Ecommerce majors including Flipkart and Amazon have challenged Karnataka High Court’s June 11 order which dismissed an earlier plea by both companies to quash a competition commission of India’s (CCI) probe into their businesses for allegations of anti competitive practices.
On June 11, the Karnataka High Court quashed both Amazon and Flipkart’s plea contesting CCI’s investigation. While doing so, the court also upheld the CCI’s decision to conduct an investigation on whether both companies entered into anti-competitive agreements in violation of the Competition Act 2002.
Justice P.S. Dinesh Kumar passed the order while dismissing the pleas filed by Amazon Seller Services Pvt. Ltd., and Flipkart Internet Pvt. Ltd.
Both ecommerce firms had earlier expressed their oppositions over a January 13 order from the CCI, which had ordered a probe through its Director General. The country’s top trade regulator ordered a fresh probe on a complaint by Delhi Vyapar Mahasangh (DVM), which alleged that both Amazon and Flipkart gave preferential treatment to select proxy sellers and offered deep discounts by indulging in anti-competitive agreements.
Interestingly, in an earlier market study conducted by CCI in January 2020, the regulator upheld ‘self-regulation’ as a way forward for the industry, but the regulator seems to have changed its direction with the new probe.
According to DVM’s complaint, there are four important allegations put forth against both Amazon and Flipkart:
- Exclusive launch of mobile phones hurting small sellers’ ability to procure them
- Using proxy sellers such as Cloudtail and WS Retail to gain unfair control over the marketplace
- Deep discounting which makes it difficult for small and medium sellers to compete with
- Preferential listing and promotion of private labels belong to Flipkart and Amazon
Sonam Chandwani, the Managing Partner at KS Legal & Associates said that the dismissal of pleas by Amazon and Flipkart against CCI probe was a welcome ruling by Karnataka’s HC, even as both Flipkart and Amazon have challenged the order.
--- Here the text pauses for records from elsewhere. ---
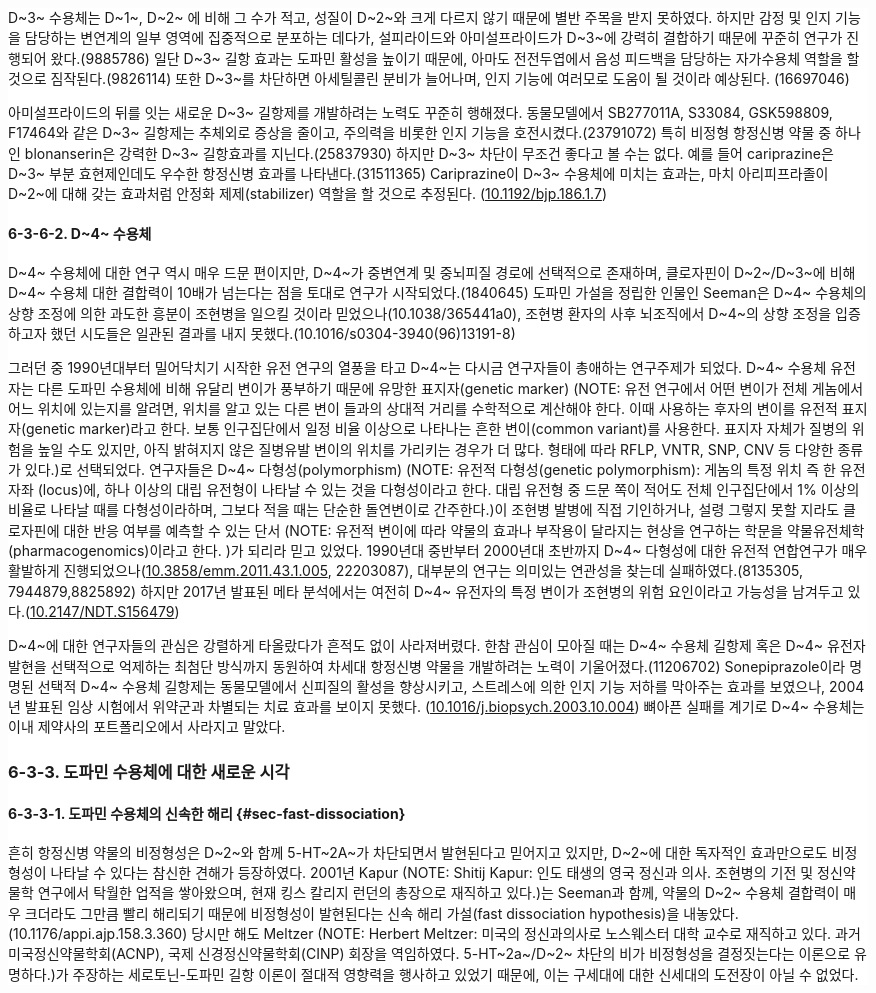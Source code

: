 

D~3~ 수용체는 D~1~, D~2~ 에 비해 그 수가 적고, 성질이 D~2~와 크게 다르지 않기 때문에 별반 주목을 받지 못하였다. 하지만 감정 및 인지 기능을 담당하는 변연계의 일부 영역에 집중적으로 분포하는 데다가, 설피라이드와 아미설프라이드가 D~3~에 강력히 결합하기 때문에 꾸준히 연구가 진행되어 왔다.(9885786) 일단 D~3~ 길항 효과는 도파민 활성을 높이기 때문에, 아마도 전전두엽에서 음성 피드백을 담당하는 자가수용체 역할을 할 것으로 짐작된다.(9826114) 또한 D~3~를 차단하면 아세틸콜린 분비가 늘어나며, 인지 기능에 여러모로 도움이 될 것이라 예상된다. (16697046) 

아미설프라이드의 뒤를 잇는 새로운 D~3~ 길항제를 개발하려는 노력도 꾸준히 행해졌다. 동물모델에서 SB277011A, S33084, GSK598809, F17464와 같은 D~3~ 길항제는 추체외로 증상을 줄이고, 주의력을 비롯한 인지 기능을 호전시켰다.(23791072) 특히 비정형 항정신병 약물 중 하나인 blonanserin은 강력한 D~3~ 길항효과를 지닌다.(25837930) 하지만 D~3~ 차단이 무조건 좋다고 볼 수는 없다. 예를 들어 cariprazine은 D~3~ 부분 효현제인데도 우수한 항정신병 효과를 나타낸다.(31511365) Cariprazine이 D~3~ 수용체에 미치는 효과는, 마치 아리피프라졸이 D~2~에 대해 갖는 효과처럼 안정화 제제(stabilizer) 역할을 할 것으로 추정된다. ([10.1192/bjp.186.1.7](https://doi.org/10.1192/bjp.186.1.7))



#### 6-3-6-2. D~4~ 수용체



D~4~ 수용체에 대한 연구 역시 매우 드문 편이지만, D~4~가 중변연계 및 중뇌피질 경로에 선택적으로 존재하며, 클로자핀이 D~2~/D~3~에 비해 D~4~ 수용체 대한 결합력이 10배가 넘는다는 점을 토대로 연구가 시작되었다.(1840645) 도파민 가설을 정립한 인물인 Seeman은 D~4~ 수용체의 상향 조정에 의한 과도한 흥분이 조현병을 일으킬 것이라 믿었으나(10.1038/365441a0), 조현병 환자의 사후 뇌조직에서 D~4~의 상향 조정을 입증하고자 했던 시도들은 일관된 결과를 내지 못했다.(10.1016/s0304-3940(96)13191-8) 

그러던 중 1990년대부터 밀어닥치기 시작한 유전 연구의 열풍을 타고 D~4~는 다시금 연구자들이 총애하는 연구주제가 되었다. D~4~ 수용체 유전자는 다른 도파민 수용체에 비해 유달리 변이가 풍부하기 때문에 유망한 표지자(genetic marker) (NOTE:  유전 연구에서 어떤 변이가 전체 게놈에서 어느 위치에 있는지를 알려면, 위치를 알고 있는 다른 변이 들과의 상대적 거리를 수학적으로 계산해야 한다. 이때 사용하는 후자의 변이를 유전적 표지자(genetic marker)라고 한다. 보통 인구집단에서 일정 비율 이상으로 나타나는 흔한 변이(common variant)를 사용한다. 표지자 자체가 질병의 위험을 높일 수도 있지만, 아직 밝혀지지 않은 질병유발 변이의 위치를 가리키는 경우가 더 많다. 형태에 따라 RFLP, VNTR, SNP, CNV 등 다양한 종류가 있다.)로 선택되었다. 연구자들은 D~4~ 다형성(polymorphism) (NOTE:  유전적 다형성(genetic polymorphism): 게놈의 특정 위치 즉 한 유전자좌 (locus)에, 하나 이상의 대립 유전형이 나타날 수 있는 것을 다형성이라고 한다. 대립 유전형 중 드문 쪽이 적어도 전체 인구집단에서 1% 이상의 비율로 나타날 때를 다형성이라하며, 그보다 적을 때는 단순한 돌연변이로 간주한다.)이 조현병 발병에 직접 기인하거나, 설령 그렇지 못할 지라도 클로자핀에 대한 반응 여부를 예측할 수 있는 단서 (NOTE:  유전적 변이에 따라 약물의 효과나 부작용이 달라지는 현상을 연구하는 학문을 약물유전체학 (pharmacogenomics)이라고 한다. )가 되리라 믿고 있었다. 1990년대 중반부터 2000년대 초반까지 D~4~ 다형성에 대한 유전적 연합연구가 매우  활발하게 진행되었으나([10.3858/emm.2011.43.1.005](https://doi.org/10.3858/emm.2011.43.1.005), 22203087), 대부분의 연구는 의미있는 연관성을 찾는데 실패하였다.(8135305, 7944879,8825892) 하지만 2017년 발표된 메타 분석에서는 여전히 D~4~ 유전자의 특정 변이가 조현병의 위험 요인이라고 가능성을 남겨두고 있다.([10.2147/NDT.S156479](https://doi.org/10.2147/NDT.S156479))

D~4~에 대한 연구자들의 관심은 강렬하게 타올랐다가 흔적도 없이 사라져버렸다. 한참 관심이 모아질 때는 D~4~ 수용체 길항제 혹은 D~4~ 유전자 발현을 선택적으로 억제하는 최첨단 방식까지 동원하여 차세대 항정신병 약물을 개발하려는 노력이 기울어졌다.(11206702) Sonepiprazole이라 명명된 선택적 D~4~ 수용체 길항제는 동물모델에서 신피질의 활성을 향상시키고, 스트레스에 의한 인지 기능 저하를 막아주는 효과를 보였으나, 2004년 발표된 임상 시험에서 위약군과 차별되는 치료 효과를 보이지 못했다. ([10.1016/j.biopsych.2003.10.004](https://doi.org/10.1016/j.biopsych.2003.10.004)) 뼈아픈 실패를 계기로 D~4~ 수용체는 이내 제약사의 포트폴리오에서 사라지고 말았다.



### 6-3-3. 도파민 수용체에 대한 새로운 시각



#### 6-3-3-1. 도파민 수용체의 신속한 해리  {#sec-fast-dissociation}



흔히 항정신병 약물의 비정형성은 D~2~와 함께 5-HT~2A~가 차단되면서 발현된다고 믿어지고 있지만, D~2~에 대한 독자적인 효과만으로도 비정형성이 나타날 수 있다는 참신한 견해가 등장하였다. 2001년 Kapur (NOTE:  Shitij Kapur:  인도 태생의 영국 정신과 의사. 조현병의 기전 및 정신약물학 연구에서 탁월한 업적을 쌓아왔으며, 현재 킹스 칼리지 런던의 총장으로 재직하고 있다.)는 Seeman과 함께, 약물의 D~2~ 수용체 결합력이 매우 크더라도 그만큼 빨리 해리되기 때문에 비정형성이 발현된다는 신속 해리 가설(fast dissociation hypothesis)을 내놓았다.(10.1176/appi.ajp.158.3.360) 당시만 해도 Meltzer (NOTE:  Herbert Meltzer: 미국의 정신과의사로 노스웨스터 대학 교수로 재직하고 있다. 과거 미국정신약물학회(ACNP), 국제 신경정신약물학회(CINP) 회장을 역임하였다. 5-HT~2a~/D~2~ 차단의 비가 비정형성을 결정짓는다는 이론으로 유명하다.)가 주장하는 세로토닌-도파민 길항 이론이 절대적 영향력을 행사하고 있었기 때문에, 이는 구세대에 대한 신세대의 도전장이 아닐 수 없었다.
“It is common knowledge that foreign ecommerce giants have been taking India as a banana republic where the laws bear no prominence and indulge in blatant manipulation. While both companies have categorically denied any wrongdoing, their breach of laws has caused damage to the small traders community in India and therefore the giants’ challenge to ward off CCI’s probe into alleged violations of Competition Law seems to be an attempt to mislead ED’s investigation without robust substantiation,” added Chandwani.
Amazon had earlier termed CCI’s move as “perverse, arbitrary and untenable in law” and equated the CCI probe as abuse of power. CCI had also told the Karnataka HC last year that Amazon’s arguments were “mischievous”.
One of the biggest allegations against Amazon has been around preferential treatment given to certain large sellers, including Cloudtail and Appario, in which the ecommerce giant has indirect stakes. A Reuters report published in February had highlighted that Cloudtail and Appario made up around 35% of the platform’s revenue through sales in 2019. Overall only 35 sellers on Amazon accounted for roughly two-thirds of all the sales, the report added.
Since the publishing of that report, sellers associations such as the Confederation of All India Traders (CAIT) have stepped up their offensive against Amazon, calling for a ban on the US-based company’s India operations. CAIT has also demanded that the Indian government constitute an ecommerce regulator to look into foreign ecommerce entities such as Amazon and Walmart-owned Flipkart.